__WHAT THE TASK ASKS__
Line by line, restate the material word for word, omitting any image.
·····
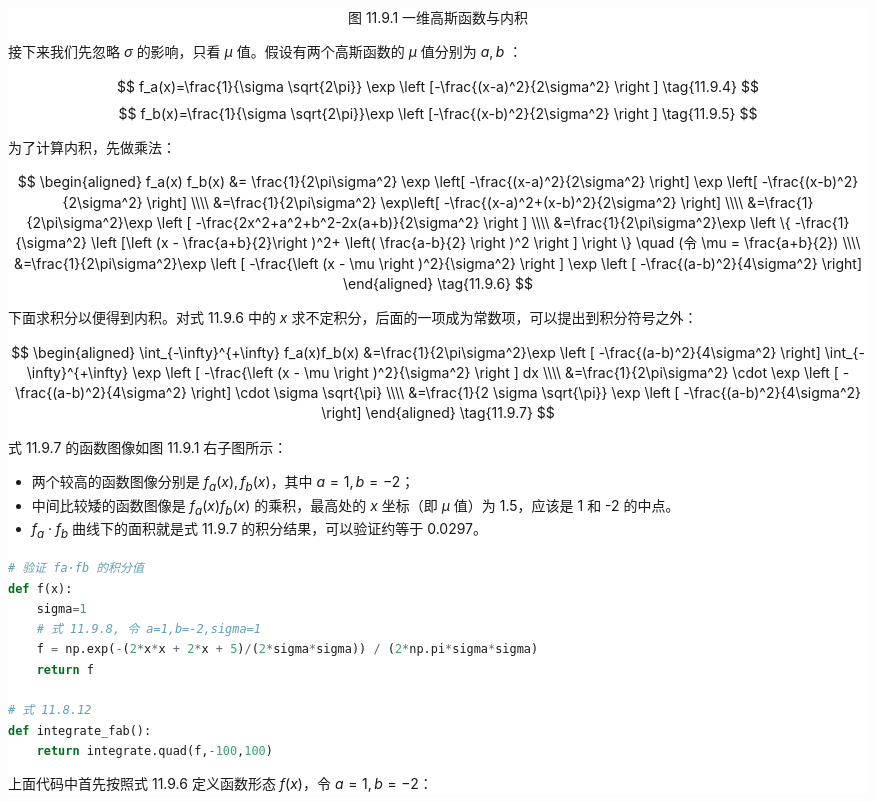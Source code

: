 <center>图 11.9.1 一维高斯函数与内积</center>

接下来我们先忽略 $\sigma$ 的影响，只看 $\mu$ 值。假设有两个高斯函数的 $\mu$ 值分别为 $a,b$ ：

$$
f_a(x)=\frac{1}{\sigma \sqrt{2\pi}} \exp \left [-\frac{(x-a)^2}{2\sigma^2} \right ] \tag{11.9.4}
$$
$$
f_b(x)=\frac{1}{\sigma \sqrt{2\pi}}\exp \left [-\frac{(x-b)^2}{2\sigma^2} \right ]  \tag{11.9.5}
$$

为了计算内积，先做乘法：

$$
\begin{aligned}
f_a(x) f_b(x) &= \frac{1}{2\pi\sigma^2} \exp \left[ -\frac{(x-a)^2}{2\sigma^2} \right] \exp \left[ -\frac{(x-b)^2}{2\sigma^2} \right]
\\\\
&=\frac{1}{2\pi\sigma^2} \exp\left[ -\frac{(x-a)^2+(x-b)^2}{2\sigma^2} \right]
\\\\
&=\frac{1}{2\pi\sigma^2}\exp \left [ -\frac{2x^2+a^2+b^2-2x(a+b)}{2\sigma^2} \right ]
\\\\
&=\frac{1}{2\pi\sigma^2}\exp  \left \{ -\frac{1}{\sigma^2} \left [\left (x - \frac{a+b}{2}\right )^2+ \left(  \frac{a-b}{2}  \right )^2 \right ] \right \} \quad (令 \mu = \frac{a+b}{2})
\\\\
&=\frac{1}{2\pi\sigma^2}\exp  \left [ -\frac{\left (x - \mu \right )^2}{\sigma^2}   \right ] \exp  \left [ -\frac{(a-b)^2}{4\sigma^2}   \right]
\end{aligned} \tag{11.9.6}
$$

下面求积分以便得到内积。对式 11.9.6 中的 $x$ 求不定积分，后面的一项成为常数项，可以提出到积分符号之外：

$$
\begin{aligned}
\int_{-\infty}^{+\infty} f_a(x)f_b(x) &=\frac{1}{2\pi\sigma^2}\exp  \left [  -\frac{(a-b)^2}{4\sigma^2} \right] \int_{-\infty}^{+\infty} \exp  \left [ -\frac{\left (x - \mu \right )^2}{\sigma^2}   \right ] dx  
\\\\
&=\frac{1}{2\pi\sigma^2} \cdot \exp \left [  -\frac{(a-b)^2}{4\sigma^2} \right] \cdot \sigma \sqrt{\pi}
\\\\
&=\frac{1}{2 \sigma \sqrt{\pi}} \exp \left [  -\frac{(a-b)^2}{4\sigma^2} \right]
\end{aligned}
\tag{11.9.7}
$$

式 11.9.7 的函数图像如图 11.9.1 右子图所示：

- 两个较高的函数图像分别是 $f_a(x),f_b(x)$，其中 $a=1,b=-2$；
- 中间比较矮的函数图像是 $f_a(x)f_b(x)$ 的乘积，最高处的 $x$ 坐标（即 $\mu$ 值）为 1.5，应该是 1 和 -2 的中点。
- $f_a \cdot f_b$ 曲线下的面积就是式 11.9.7 的积分结果，可以验证约等于 0.0297。


```python
# 验证 fa·fb 的积分值
def f(x):
    sigma=1
    # 式 11.9.8, 令 a=1,b=-2,sigma=1
    f = np.exp(-(2*x*x + 2*x + 5)/(2*sigma*sigma)) / (2*np.pi*sigma*sigma)
    return f

# 式 11.8.12
def integrate_fab():
    return integrate.quad(f,-100,100)
```
上面代码中首先按照式 11.9.6 定义函数形态 $f(x)$，令 $a=1,b=-2$：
·····
__THE ANSWER__
Source code

: <center>图 11.9.1 一维高斯函数与内积</center>

接下来我们先忽略 $\sigma$ 的影响，只看 $\mu$ 值。假设有两个高斯函数的 $\mu$ 值分别为 $a,b$ ：

$$
f_a(x)=\frac{1}{\sigma \sqrt{2\pi}} \exp \left [-\frac{(x-a)^2}{2\sigma^2} \right ] \tag{11.9.4}
$$
$$
f_b(x)=\frac{1}{\sigma \sqrt{2\pi}}\exp \left [-\frac{(x-b)^2}{2\sigma^2} \right ]  \tag{11.9.5}
$$

为了计算内积，先做乘法：

$$
\begin{aligned}
f_a(x) f_b(x) &= \frac{1}{2\pi\sigma^2} \exp \left[ -\frac{(x-a)^2}{2\sigma^2} \right] \exp \left[ -\frac{(x-b)^2}{2\sigma^2} \right]
\\\\
&=\frac{1}{2\pi\sigma^2} \exp\left[ -\frac{(x-a)^2+(x-b)^2}{2\sigma^2} \right]
\\\\
&=\frac{1}{2\pi\sigma^2}\exp \left [ -\frac{2x^2+a^2+b^2-2x(a+b)}{2\sigma^2} \right ]
\\\\
&=\frac{1}{2\pi\sigma^2}\exp  \left \{ -\frac{1}{\sigma^2} \left [\left (x - \frac{a+b}{2}\right )^2+ \left(  \frac{a-b}{2}  \right )^2 \right ] \right \} \quad (令 \mu = \frac{a+b}{2})
\\\\
&=\frac{1}{2\pi\sigma^2}\exp  \left [ -\frac{\left (x - \mu \right )^2}{\sigma^2}   \right ] \exp  \left [ -\frac{(a-b)^2}{4\sigma^2}   \right]
\end{aligned} \tag{11.9.6}
$$

下面求积分以便得到内积。对式 11.9.6 中的 $x$ 求不定积分，后面的一项成为常数项，可以提出到积分符号之外：

$$
\begin{aligned}
\int_{-\infty}^{+\infty} f_a(x)f_b(x) &=\frac{1}{2\pi\sigma^2}\exp  \left [  -\frac{(a-b)^2}{4\sigma^2} \right] \int_{-\infty}^{+\infty} \exp  \left [ -\frac{\left (x - \mu \right )^2}{\sigma^2}   \right ] dx  
\\\\
&=\frac{1}{2\pi\sigma^2} \cdot \exp \left [  -\frac{(a-b)^2}{4\sigma^2} \right] \cdot \sigma \sqrt{\pi}
\\\\
&=\frac{1}{2 \sigma \sqrt{\pi}} \exp \left [  -\frac{(a-b)^2}{4\sigma^2} \right]
\end{aligned}
\tag{11.9.7}
$$

式 11.9.7 的函数图像如图 11.9.1 右子图所示：

- 两个较高的函数图像分别是 $f_a(x),f_b(x)$，其中 $a=1,b=-2$；
- 中间比较矮的函数图像是 $f_a(x)f_b(x)$ 的乘积，最高处的 $x$ 坐标（即 $\mu$ 值）为 1.5，应该是 1 和 -2 的中点。
- $f_a \cdot f_b$ 曲线下的面积就是式 11.9.7 的积分结果，可以验证约等于 0.0297。


```python
# 验证 fa·fb 的积分值
def f(x):
    sigma=1
    # 式 11.9.8, 令 a=1,b=-2,sigma=1
    f = np.exp(-(2*x*x + 2*x + 5)/(2*sigma*sigma)) / (2*np.pi*sigma*sigma)
    return f

# 式 11.8.12
def integrate_fab():
    return integrate.quad(f,-100,100)
```
上面代码中首先按照式 11.9.6 定义函数形态 $f(x)$，令 $a=1,b=-2$：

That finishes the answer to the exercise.